The U.S. Supreme Court held that the Bayh-Dole Act does not override U.S. patent law’s maxim that an individual inventor will own a patent unless the inventor expressly assigned the patent to another entity.
In Board of Trustees of the Leland Stanford Junior University v. Roche Molecular Systems Inc., the Court reviewed a Federal Court decision in which a Stanford University researcher signed an agreement that obligated the researcher to assign his inventions to the University. However, the agreement did not by itself automatically assign inventions to the University. (For details about the agreement in question and the Federal Circuit’s analysis of the agreement, see my previous blog post on the Federal Circuit decision.) Thus, the Supreme Court considered whether the inventor was permitted to assign the invention to a third party, even though the invention was created during federally funded research.
Passed in 1980, the Bayh-Dole Act states that research institutions, federal contractors, small businesses and others who develop technology with the support of federal funding may retain ownership of that technology.

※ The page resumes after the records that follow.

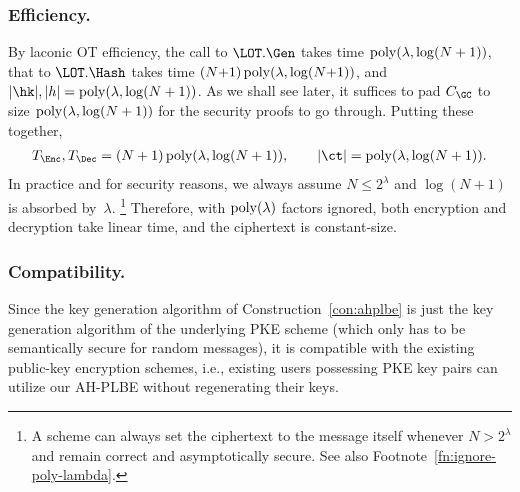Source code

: \subsubsection{Efficiency.}
By laconic OT efficiency,
the call to
$\LOT.\Gen$ takes time ${\operatorname{poly}(\lambda,\log(N+1))}$,
that to
$\LOT.\Hash$ takes time ${(N{+}1)\operatorname{poly}(\lambda,\log(N{+}1))}$, and
${|\hk|,|h|=\poly(\lambda,\log(N+1))}$.
As we shall see later, it suffices to pad $C_\GC$ to size ${\operatorname{poly}(\lambda,\log(N+1))}$ for the security proofs to go through.
Putting these together,
\begin{align*}
T_\Enc,T_\Dec
=
(N+1)\poly(\lambda,\log(N+1)),
\qquad
|\ct|
=
\poly(\lambda,\log(N+1)).
\end{align*}
In practice and for security reasons,
we always assume ${N\leq 2^\lambda}$ and ${\log(N+1)}$ is absorbed by~$\lambda$.%
\footnote{%
A scheme can always set the ciphertext to the message itself
whenever ${N>2^\lambda}$ and
remain correct and asymptotically secure.
See also Footnote~\ref{fn:ignore-poly-lambda}.}
Therefore, with $\operatorname{poly}(\lambda)$ factors ignored,
both encryption and decryption take linear time,
and the ciphertext is constant-size.

\subsubsection{Compatibility.}
Since the key generation algorithm of Construction~\ref{con:ahplbe} is just the key generation algorithm of the underlying PKE scheme (which only has to be semantically secure for random messages),
it is compatible with the existing public-key encryption schemes,
i.e., existing users possessing PKE key pairs can utilize our AH-PLBE without regenerating their keys.
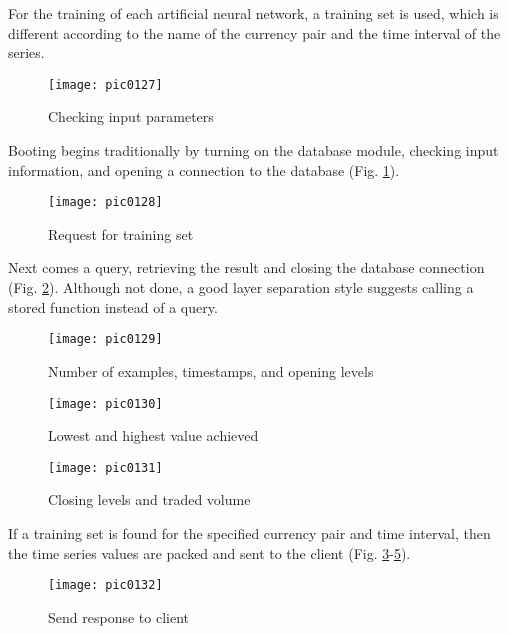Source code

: For the training of each artificial neural network, a training set is used, which is different according to the name of the currency pair and the time interval of the series.

\begin{figure}[h]
\centering
\texttt{[image: pic0127]}
\caption{Checking input parameters}
\label{fig:pic0127}
\end{figure}
\FloatBarrier

Booting begins traditionally by turning on the database module, checking input information, and opening a connection to the database (Fig. \ref{fig:pic0127}).

\begin{figure}[h]
\centering
\texttt{[image: pic0128]}
\caption{Request for training set}
\label{fig:pic0128}
\end{figure}
\FloatBarrier

Next comes a query, retrieving the result and closing the database connection (Fig. \ref{fig:pic0128}). Although not done, a good layer separation style suggests calling a stored function instead of a query.

\begin{figure}[h]
\centering
\texttt{[image: pic0129]}
\caption{Number of examples, timestamps, and opening levels}
\label{fig:pic0129}
\end{figure}
\FloatBarrier

\begin{figure}[h]
\centering
\texttt{[image: pic0130]}
\caption{Lowest and highest value achieved}
\label{fig:pic0130}
\end{figure}
\FloatBarrier

\begin{figure}[h]
\centering
\texttt{[image: pic0131]}
\caption{Closing levels and traded volume}
\label{fig:pic0131}
\end{figure}
\FloatBarrier

If a training set is found for the specified currency pair and time interval, then the time series values are packed and sent to the client (Fig. \ref{fig:pic0129}-\ref{fig:pic0131}).

\begin{figure}[h]
\centering
\texttt{[image: pic0132]}
\caption{Send response to client}
\label{fig:pic0132}
\end{figure}
\FloatBarrier


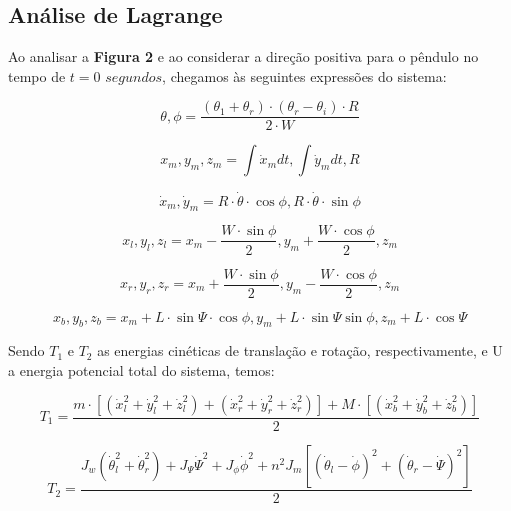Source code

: \documentclass[12pt]{article}
\begin{document}
\subsection{Análise de Lagrange}

\quad Ao analisar a \textbf{Figura 2} e ao considerar a direção positiva para o pêndulo no tempo de $t = 0$ $segundos$, chegamos às seguintes expressões do sistema: 

\begin{equation}
    \theta,\phi = \frac{(\theta_1 + \theta_r)\cdot (\theta_r - \theta_i) \cdot R}{2 \cdot W} 
\end{equation}

\begin{equation}
    x_m, y_m,z_m = \int{ \Dot{x}_m dt}, \int {\Dot{y}_m dt}, R
\end{equation}

\begin{equation}
    \Dot{x}_m,\Dot{y}_m = R \cdot \Dot{\theta} \cdot  \cos{\phi}, R \cdot  \Dot{\theta} \cdot \sin{\phi}
\end{equation}

\begin{equation}
    x_l,y_l,z_l = x_m - \frac{W \cdot \sin{\phi}}{2}, y_m + \frac{W \cdot \cos{\phi}}{2} , z_m
\end{equation}

\begin{equation}
    x_r,y_r,z_r = x_m + \frac{W \cdot \sin{\phi}}{2}, y_m - \frac{W \cdot \cos{\phi}}{2}, z_m
\end{equation}

\begin{equation}
    x_b, y_b, z_b = x_m + L \cdot \sin{\Psi} \cdot \cos{\phi},y_m + L \cdot \sin{\Psi} \sin{\phi}, z_m + L \cdot \cos{\Psi}
\end{equation}

\quad Sendo $T_1$  e $T_2$ as energias cinéticas de translação e rotação, respectivamente, e U a energia potencial total do sistema, temos:

\begin{equation}
    T_1 = \frac{m \cdot [(\dot{x}_l^2 + \dot{y}_l^2 + \dot{z}_l^2) + ( \dot{x}_r^2 + \dot{y}_r^2 + \dot{z}_r^2)] + M \cdot [(\dot{x}_b^2 + \dot{y}_b^2 + \dot{z}_b^2)]}{2}
\end{equation}

\begin{equation}
    T_2 = \frac{J_w(\Dot{\theta}_l^2 +\Dot{\theta}_r^2) +J_{\Psi} \dot{{\Psi}}^2 + J_{\phi}\dot{{\phi}}^2+ n^2 J_m[(\dot{\theta}_l - \dot{\phi})^2 + (\dot{\theta}_r - \dot{\Psi})^2]}{2}
\end{equation}
\end{document}
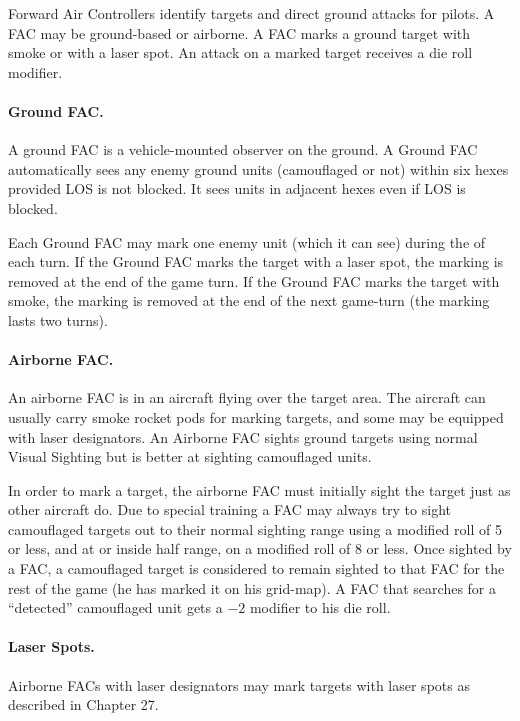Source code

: \begin{advancedrules}
\iffalse
Forward Air Controllers identify targets and direct ground attacks for pilots. A FAC may be ground-based or airborne. A FAC marks a ground target with smoke or with a laser spot. An attack on a marked target receives a  die roll modifier.

\paragraph{Ground FAC.} A ground FAC is a vehicle-mounted observer on the ground. A Ground FAC automatically sees any enemy ground units (camouflaged or not) within six hexes provided LOS is not blocked. It sees units in adjacent hexes even if LOS is blocked.

Each Ground FAC may mark one enemy unit (which it can see) during the  of each turn. If the Ground FAC marks the target with a laser spot, the marking is removed at the end of the game turn. If the Ground FAC marks the target with smoke, the marking is removed at the end of the next game-turn (the marking lasts two turns).

\paragraph{Airborne FAC.} An airborne FAC is in an aircraft flying over the target area. The aircraft can usually carry smoke rocket pods for marking targets, and some may be equipped with laser designators. An Airborne FAC sights ground targets using normal Visual Sighting but is better at sighting camouflaged units.

In order to mark a target, the airborne FAC must initially sight the target just as other aircraft do. Due to special training a FAC may always try to sight camouflaged targets out to their normal sighting range using a modified roll of 5 or less, and at or inside half range, on a modified roll of 8 or less. Once sighted by a FAC, a camouflaged target is considered to remain sighted to that FAC for the rest of the game (he has marked it on his grid-map). A FAC that searches for a “detected” camouflaged unit gets a $-2$ modifier to his die roll.

\paragraph{Laser Spots.} Airborne FACs with laser designators may mark targets with laser spots as described in Chapter 27.


\end{advancedrules}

In return, the developer is expected to file for patent protection and make the patents available through commercial licensing.
The court held that the Bayh-Dole Act is a permissive statute, and not a restrictive one:
The Bayh-Dole Act does not confer title to federally funded inventions on contractors or authorize contractors to unilaterally take title to those inventions; it simply assures contractors that they may keep title to whatever it is they already have. Such a provision makes sense in a statute specifying the respective rights and responsibilities of federal contractors and the Government.
The court also issued a cautionary note for private companies that have similar language in their employee agreements by stating: “We have rejected the idea that mere employment is sufficient to vest title to an employee’s invention in the employer.”
The Court’s decision should prompt any business that is engaged in R&D to review its employee and consultant agreements. In the agreements, developers should not merely “agree to assign” inventions. Instead, the agreements should be sufficiently effective to automatically assign the inventions to the company. Neither the Bayh-Dole Act nor U.S. patent law will protect a company when its own contracts are poorly drafted.
This case underscores the vast differences between copyright and patent law; particularly considering the federal-funding angle, I somewhat expected the Court to rule in favor of the employer. Anyway, this patent litigation should serve as a lesson (especially to universities) that it’s not always enough to reduce agreements to writing; you also have to make sure that such agreements are legally airtight.